- _Required work_:
If an entry holds a picture, leave the picture out and copy the rest exactly.

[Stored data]

┌──

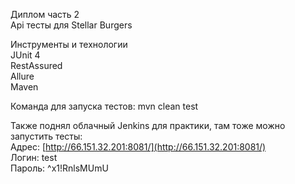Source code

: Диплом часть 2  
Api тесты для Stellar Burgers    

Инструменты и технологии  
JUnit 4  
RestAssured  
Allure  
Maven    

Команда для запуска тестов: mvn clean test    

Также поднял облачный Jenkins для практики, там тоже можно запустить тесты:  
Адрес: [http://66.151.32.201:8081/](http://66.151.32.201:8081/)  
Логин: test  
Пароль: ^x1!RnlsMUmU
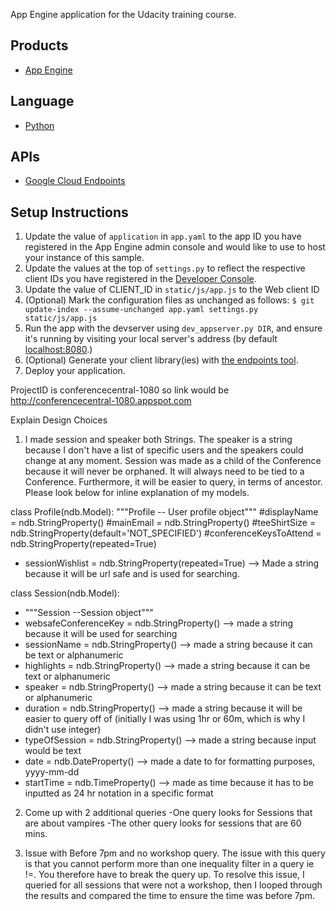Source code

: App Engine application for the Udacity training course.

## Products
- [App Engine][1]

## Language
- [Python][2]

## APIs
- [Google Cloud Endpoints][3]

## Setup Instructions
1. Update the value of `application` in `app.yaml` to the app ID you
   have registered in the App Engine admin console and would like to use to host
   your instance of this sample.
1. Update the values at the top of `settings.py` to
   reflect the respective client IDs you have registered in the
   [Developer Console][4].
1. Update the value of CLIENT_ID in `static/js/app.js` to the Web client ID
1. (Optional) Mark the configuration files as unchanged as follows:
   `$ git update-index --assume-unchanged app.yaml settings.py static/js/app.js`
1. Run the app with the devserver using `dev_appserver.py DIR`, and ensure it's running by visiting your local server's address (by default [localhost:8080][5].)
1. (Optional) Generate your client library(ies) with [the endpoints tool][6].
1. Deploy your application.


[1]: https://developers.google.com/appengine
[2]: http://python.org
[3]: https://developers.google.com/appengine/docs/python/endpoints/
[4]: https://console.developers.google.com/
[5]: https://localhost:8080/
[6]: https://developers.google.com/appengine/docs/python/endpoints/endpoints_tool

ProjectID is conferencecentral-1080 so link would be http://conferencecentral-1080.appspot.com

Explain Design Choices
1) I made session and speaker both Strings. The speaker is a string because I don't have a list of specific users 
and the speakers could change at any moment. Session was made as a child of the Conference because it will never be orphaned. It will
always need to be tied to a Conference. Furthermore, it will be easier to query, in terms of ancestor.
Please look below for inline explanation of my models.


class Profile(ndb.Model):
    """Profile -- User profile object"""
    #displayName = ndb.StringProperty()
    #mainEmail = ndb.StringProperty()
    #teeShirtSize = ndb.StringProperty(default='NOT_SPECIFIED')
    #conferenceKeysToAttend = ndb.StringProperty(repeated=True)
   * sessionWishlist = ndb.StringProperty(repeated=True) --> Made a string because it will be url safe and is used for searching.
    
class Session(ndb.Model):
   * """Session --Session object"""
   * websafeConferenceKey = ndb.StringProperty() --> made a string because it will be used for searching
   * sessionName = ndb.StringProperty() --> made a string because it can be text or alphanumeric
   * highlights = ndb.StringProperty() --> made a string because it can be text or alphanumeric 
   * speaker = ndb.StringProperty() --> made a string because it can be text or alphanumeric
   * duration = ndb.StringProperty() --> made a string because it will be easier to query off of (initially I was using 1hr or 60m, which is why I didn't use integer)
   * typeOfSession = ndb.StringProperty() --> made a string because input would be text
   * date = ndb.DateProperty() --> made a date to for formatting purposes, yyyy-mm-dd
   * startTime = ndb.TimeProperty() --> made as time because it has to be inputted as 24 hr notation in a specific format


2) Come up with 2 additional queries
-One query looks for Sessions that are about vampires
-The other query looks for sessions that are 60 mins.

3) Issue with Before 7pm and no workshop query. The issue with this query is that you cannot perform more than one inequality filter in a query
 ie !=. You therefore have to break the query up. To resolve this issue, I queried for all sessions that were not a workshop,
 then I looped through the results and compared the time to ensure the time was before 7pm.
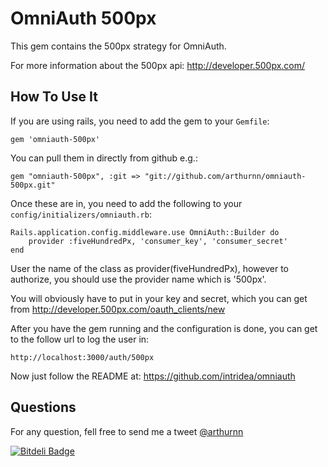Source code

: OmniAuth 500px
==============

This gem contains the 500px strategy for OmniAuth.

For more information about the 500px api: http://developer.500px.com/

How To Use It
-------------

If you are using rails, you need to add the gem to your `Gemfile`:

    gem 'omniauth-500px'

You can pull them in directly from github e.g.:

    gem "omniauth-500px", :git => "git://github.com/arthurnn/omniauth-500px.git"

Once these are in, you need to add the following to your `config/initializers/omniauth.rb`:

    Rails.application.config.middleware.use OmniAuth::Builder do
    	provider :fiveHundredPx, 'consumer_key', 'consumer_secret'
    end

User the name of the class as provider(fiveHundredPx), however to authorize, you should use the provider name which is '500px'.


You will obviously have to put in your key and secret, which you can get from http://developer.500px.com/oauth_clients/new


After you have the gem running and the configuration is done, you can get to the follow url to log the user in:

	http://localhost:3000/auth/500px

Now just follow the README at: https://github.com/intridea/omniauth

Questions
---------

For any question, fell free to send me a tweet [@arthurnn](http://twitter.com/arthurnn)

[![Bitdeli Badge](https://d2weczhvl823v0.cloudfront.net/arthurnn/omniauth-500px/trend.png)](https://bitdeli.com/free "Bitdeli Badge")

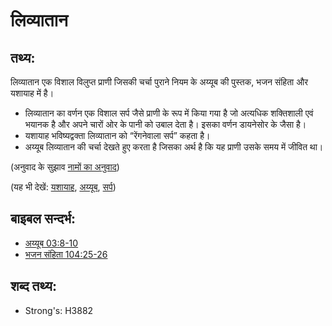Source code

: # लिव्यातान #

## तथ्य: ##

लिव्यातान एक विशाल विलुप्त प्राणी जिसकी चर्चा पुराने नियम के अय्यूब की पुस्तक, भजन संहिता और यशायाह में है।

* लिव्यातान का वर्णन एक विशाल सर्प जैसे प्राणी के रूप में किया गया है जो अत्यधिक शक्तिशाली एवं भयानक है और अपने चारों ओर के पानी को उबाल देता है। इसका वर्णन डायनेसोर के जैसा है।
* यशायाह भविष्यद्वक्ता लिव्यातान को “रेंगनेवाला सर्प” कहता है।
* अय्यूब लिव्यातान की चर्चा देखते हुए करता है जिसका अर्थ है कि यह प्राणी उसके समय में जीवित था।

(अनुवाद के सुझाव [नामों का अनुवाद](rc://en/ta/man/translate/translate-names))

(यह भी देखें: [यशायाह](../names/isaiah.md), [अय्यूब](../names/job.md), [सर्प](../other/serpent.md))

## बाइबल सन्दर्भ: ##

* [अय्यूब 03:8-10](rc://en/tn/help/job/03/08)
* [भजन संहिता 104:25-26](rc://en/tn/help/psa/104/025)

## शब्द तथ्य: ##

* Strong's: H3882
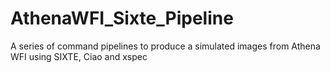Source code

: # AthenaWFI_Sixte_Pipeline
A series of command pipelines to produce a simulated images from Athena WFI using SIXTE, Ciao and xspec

└──

- _Answer section_:
Source code

: Диплом часть 2  
Api тесты для Stellar Burgers    

Инструменты и технологии  
JUnit 4  
RestAssured  
Allure  
Maven    

Команда для запуска тестов: mvn clean test    

Также поднял облачный Jenkins для практики, там тоже можно запустить тесты:  
Адрес: [http://66.151.32.201:8081/](http://66.151.32.201:8081/)  
Логин: test  
Пароль: ^x1!RnlsMUmU
Source code

: App Engine application for the Udacity training course.

## Products
- [App Engine][1]

## Language
- [Python][2]

## APIs
- [Google Cloud Endpoints][3]

## Setup Instructions
1. Update the value of `application` in `app.yaml` to the app ID you
   have registered in the App Engine admin console and would like to use to host
   your instance of this sample.
1. Update the values at the top of `settings.py` to
   reflect the respective client IDs you have registered in the
   [Developer Console][4].
1. Update the value of CLIENT_ID in `static/js/app.js` to the Web client ID
1. (Optional) Mark the configuration files as unchanged as follows:
   `$ git update-index --assume-unchanged app.yaml settings.py static/js/app.js`
1. Run the app with the devserver using `dev_appserver.py DIR`, and ensure it's running by visiting your local server's address (by default [localhost:8080][5].)
1. (Optional) Generate your client library(ies) with [the endpoints tool][6].
1. Deploy your application.


[1]: https://developers.google.com/appengine
[2]: http://python.org
[3]: https://developers.google.com/appengine/docs/python/endpoints/
[4]: https://console.developers.google.com/
[5]: https://localhost:8080/
[6]: https://developers.google.com/appengine/docs/python/endpoints/endpoints_tool

ProjectID is conferencecentral-1080 so link would be http://conferencecentral-1080.appspot.com

Explain Design Choices
1) I made session and speaker both Strings. The speaker is a string because I don't have a list of specific users 
and the speakers could change at any moment. Session was made as a child of the Conference because it will never be orphaned. It will
always need to be tied to a Conference. Furthermore, it will be easier to query, in terms of ancestor.
Please look below for inline explanation of my models.


class Profile(ndb.Model):
    """Profile -- User profile object"""
    #displayName = ndb.StringProperty()
    #mainEmail = ndb.StringProperty()
    #teeShirtSize = ndb.StringProperty(default='NOT_SPECIFIED')
    #conferenceKeysToAttend = ndb.StringProperty(repeated=True)
   * sessionWishlist = ndb.StringProperty(repeated=True) --> Made a string because it will be url safe and is used for searching.
    
class Session(ndb.Model):
   * """Session --Session object"""
   * websafeConferenceKey = ndb.StringProperty() --> made a string because it will be used for searching
   * sessionName = ndb.StringProperty() --> made a string because it can be text or alphanumeric
   * highlights = ndb.StringProperty() --> made a string because it can be text or alphanumeric 
   * speaker = ndb.StringProperty() --> made a string because it can be text or alphanumeric
   * duration = ndb.StringProperty() --> made a string because it will be easier to query off of (initially I was using 1hr or 60m, which is why I didn't use integer)
   * typeOfSession = ndb.StringProperty() --> made a string because input would be text
   * date = ndb.DateProperty() --> made a date to for formatting purposes, yyyy-mm-dd
   * startTime = ndb.TimeProperty() --> made as time because it has to be inputted as 24 hr notation in a specific format


2) Come up with 2 additional queries
-One query looks for Sessions that are about vampires
-The other query looks for sessions that are 60 mins.

3) Issue with Before 7pm and no workshop query. The issue with this query is that you cannot perform more than one inequality filter in a query
 ie !=. You therefore have to break the query up. To resolve this issue, I queried for all sessions that were not a workshop,
 then I looped through the results and compared the time to ensure the time was before 7pm.
Source code

: OmniAuth 500px
==============

This gem contains the 500px strategy for OmniAuth.

For more information about the 500px api: http://developer.500px.com/

How To Use It
-------------

If you are using rails, you need to add the gem to your `Gemfile`:

    gem 'omniauth-500px'

You can pull them in directly from github e.g.:

    gem "omniauth-500px", :git => "git://github.com/arthurnn/omniauth-500px.git"

Once these are in, you need to add the following to your `config/initializers/omniauth.rb`:

    Rails.application.config.middleware.use OmniAuth::Builder do
    	provider :fiveHundredPx, 'consumer_key', 'consumer_secret'
    end

User the name of the class as provider(fiveHundredPx), however to authorize, you should use the provider name which is '500px'.


You will obviously have to put in your key and secret, which you can get from http://developer.500px.com/oauth_clients/new


After you have the gem running and the configuration is done, you can get to the follow url to log the user in:

	http://localhost:3000/auth/500px

Now just follow the README at: https://github.com/intridea/omniauth

Questions
---------

For any question, fell free to send me a tweet [@arthurnn](http://twitter.com/arthurnn)

[![Bitdeli Badge](https://d2weczhvl823v0.cloudfront.net/arthurnn/omniauth-500px/trend.png)](https://bitdeli.com/free "Bitdeli Badge")

Source code

: # लिव्यातान #

## तथ्य: ##

लिव्यातान एक विशाल विलुप्त प्राणी जिसकी चर्चा पुराने नियम के अय्यूब की पुस्तक, भजन संहिता और यशायाह में है।

* लिव्यातान का वर्णन एक विशाल सर्प जैसे प्राणी के रूप में किया गया है जो अत्यधिक शक्तिशाली एवं भयानक है और अपने चारों ओर के पानी को उबाल देता है। इसका वर्णन डायनेसोर के जैसा है।
* यशायाह भविष्यद्वक्ता लिव्यातान को “रेंगनेवाला सर्प” कहता है।
* अय्यूब लिव्यातान की चर्चा देखते हुए करता है जिसका अर्थ है कि यह प्राणी उसके समय में जीवित था।

(अनुवाद के सुझाव [नामों का अनुवाद](rc://en/ta/man/translate/translate-names))

(यह भी देखें: [यशायाह](../names/isaiah.md), [अय्यूब](../names/job.md), [सर्प](../other/serpent.md))

## बाइबल सन्दर्भ: ##

* [अय्यूब 03:8-10](rc://en/tn/help/job/03/08)
* [भजन संहिता 104:25-26](rc://en/tn/help/psa/104/025)

## शब्द तथ्य: ##

* Strong's: H3882
Source code

: # AthenaWFI_Sixte_Pipeline
A series of command pipelines to produce a simulated images from Athena WFI using SIXTE, Ciao and xspec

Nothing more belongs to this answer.